Even assuming SSL is an easy thing to do in .Net, I wonder if the whole scenario is realistic. If there are perfrormance problems on a production system at customer site you will not limit yourself to watching NHibernate performance with NHProf but you will want to look at various system performance metrics, view application log files, check server configuration and do thousand other thingies. Shortly, you will want almost free access to the production machine and it doesn't matter if NHProf runs on SSL or not since you will be using secure communication channel (VPN?) anyway. I can't imagine a maintenance contract without access to the production machine.
rumburak,
There are many things that may require you to peek with the profiler, not all of them are full crisis mode, which is the only case where you have full & free access.
I want to enable no just that case.
In addition to that, you need to consider the issue of acceptance, you want to enable trust for that, otherwise it wouldn't get there in the first place.
Don't forget the overhead SSL produces. We recently had some problems after moving our web service to SSL.
We received a '413 Request Entity too large' error.
More info here: blogs.msdn.com/.../...-large-files-using-iis6.aspx
@Ayende,
SSL does both actually, it use asymmetric encryption to do the handshake then it use symmetric to transfer data but I think you know that already. So handing out the password is the same the server doing the handshake but not very convenience to support a large group of disconnected user (i.e. the internet) but for a small group like inside a company I think it work quite well.
Maybe I got the wrong perspective on the situation but I figure if it need to be that secure and the data are that sensitive then the number of client is probably small. After all it make no sense to set up all the security only to expose it to the whole company.
So I look at it from an administrator perspective. I would rather control a single password and hand them out as necessary than to set up a certificate server. Then again that's just me :) Your clients requirement might be different.
Firefly,
Yes, and since the handshake is only a very small percentage of the time we will use the connection, the cost of asymmetric encryption isn't really meaningful.
And where would you store that password? How do you make sure that only admin can manage that?

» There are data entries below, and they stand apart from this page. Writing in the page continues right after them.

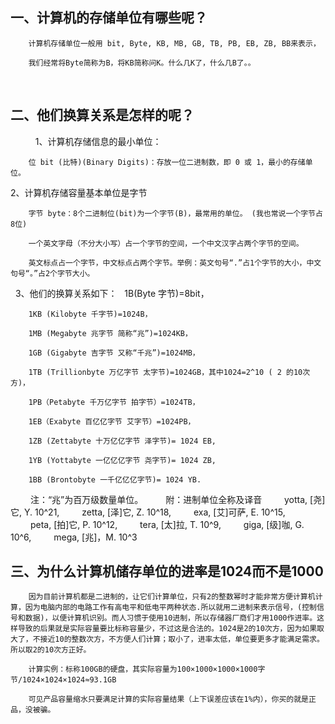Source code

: ## 一、计算机的存储单位有哪些呢？

        计算机存储单位一般用 bit, Byte, KB, MB, GB, TB, PB, EB, ZB, BB来表示， 

        我们经常将Byte简称为B，将KB简称问K。什么几K了，什么几B了。。
 
## 二、他们换算关系是怎样的呢？
 
　　 1、计算机存储信息的最小单位：

        位 bit (比特)(Binary Digits)：存放一位二进制数，即 0 或 1，最小的存储单位。 

2、计算机存储容量基本单位是字节

        字节 byte：8个二进制位(bit)为一个字节(B)，最常用的单位。 (我也常说一个字节占8位)

        一个英文字母（不分大小写）占一个字节的空间，一个中文汉字占两个字节的空间。

        英文标点占一个字节，中文标点占两个字节。举例：英文句号“.”占1个字节的大小，中文句号“。”占2个字节大小。
 
3、他们的换算关系如下：
 
        1B(Byte 字节)=8bit，

        1KB (Kilobyte 千字节)=1024B， 

        1MB (Megabyte 兆字节 简称“兆”)=1024KB， 

        1GB (Gigabyte 吉字节 又称“千兆”)=1024MB， 

        1TB (Trillionbyte 万亿字节 太字节)=1024GB，其中1024=2^10 ( 2 的10次方)， 

        1PB（Petabyte 千万亿字节 拍字节）=1024TB， 

        1EB（Exabyte 百亿亿字节 艾字节）=1024PB， 

        1ZB (Zettabyte 十万亿亿字节 泽字节)= 1024 EB, 

        1YB (Yottabyte 一亿亿亿字节 尧字节)= 1024 ZB, 

        1BB (Brontobyte 一千亿亿亿字节)= 1024 YB.


　 　注：“兆”为百万级数量单位。 
　　 附：进制单位全称及译音 
　　 yotta, [尧]它, Y. 10^21, 
　　 zetta, [泽]它, Z. 10^18, 
　　 exa, [艾]可萨, E. 10^15, 
　　 peta, [拍]它, P. 10^12, 
　　 tera, [太]拉, T. 10^9, 
　　 giga, [级]咖, G. 10^6, 
　　 mega, [兆]，M. 10^3

## 三、为什么计算机储存单位的进率是1024而不是1000

        因为目前计算机都是二进制的，让它们计算单位，只有2的整数幂时才能非常方便计算机计算，因为电脑内部的电路工作有高电平和低电平两种状态.所以就用二进制来表示信号，(控制信号和数据)，以便计算机识别。而人习惯于使用10进制，所以存储器厂商们才用1000作进率。这样导致的后果就是实际容量要比标称容量少，不过这是合法的。1024是2的10次方，因为如果取大了，不接近10的整数次方，不方便人们计算；取小了，进率太低，单位要更多才能满足需求。所以取2的10次方正好。

        计算实例：标称100GB的硬盘，其实际容量为100×1000×1000×1000字节/1024×1024×1024≈93.1GB 

        可见产品容量缩水只要满足计算的实际容量结果（上下误差应该在1%内），你买的就是正品，没被骗。
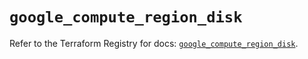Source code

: # `google_compute_region_disk`

Refer to the Terraform Registry for docs: [`google_compute_region_disk`](https://registry.terraform.io/providers/hashicorp/google/6.26.0/docs/resources/compute_region_disk).
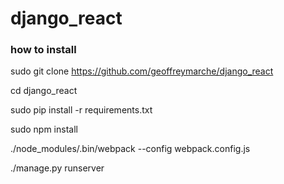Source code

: # django_react

### how to install
sudo git clone https://github.com/geoffreymarche/django_react 

cd django_react 

sudo pip install -r requirements.txt 

sudo npm install 

./node_modules/.bin/webpack --config webpack.config.js 

./manage.py runserver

Firefly, you can also distribute one client certificate to multiple users if that is what you want.
Outside of network security, have you considered the ability to "redact" sensitive data from the trace stream? E.g. Flag sensitive columns like SSN so they don't show up in the trace output.
Kevin,
Sure, give me a general way to detect sensitive columns in arbitrary SQL.
In one of my systems the following gave you the credit card information:
select [2A871673-FBF4-4540-8F1D-89185A600119] from [2E113364-8E5D-40E5-8AE4-C7788C038488]
In some systems, email is considered sensitive, and there is a host of other stuff like that.
Trusting the developers to tell me about sensitive columns doesn't work either.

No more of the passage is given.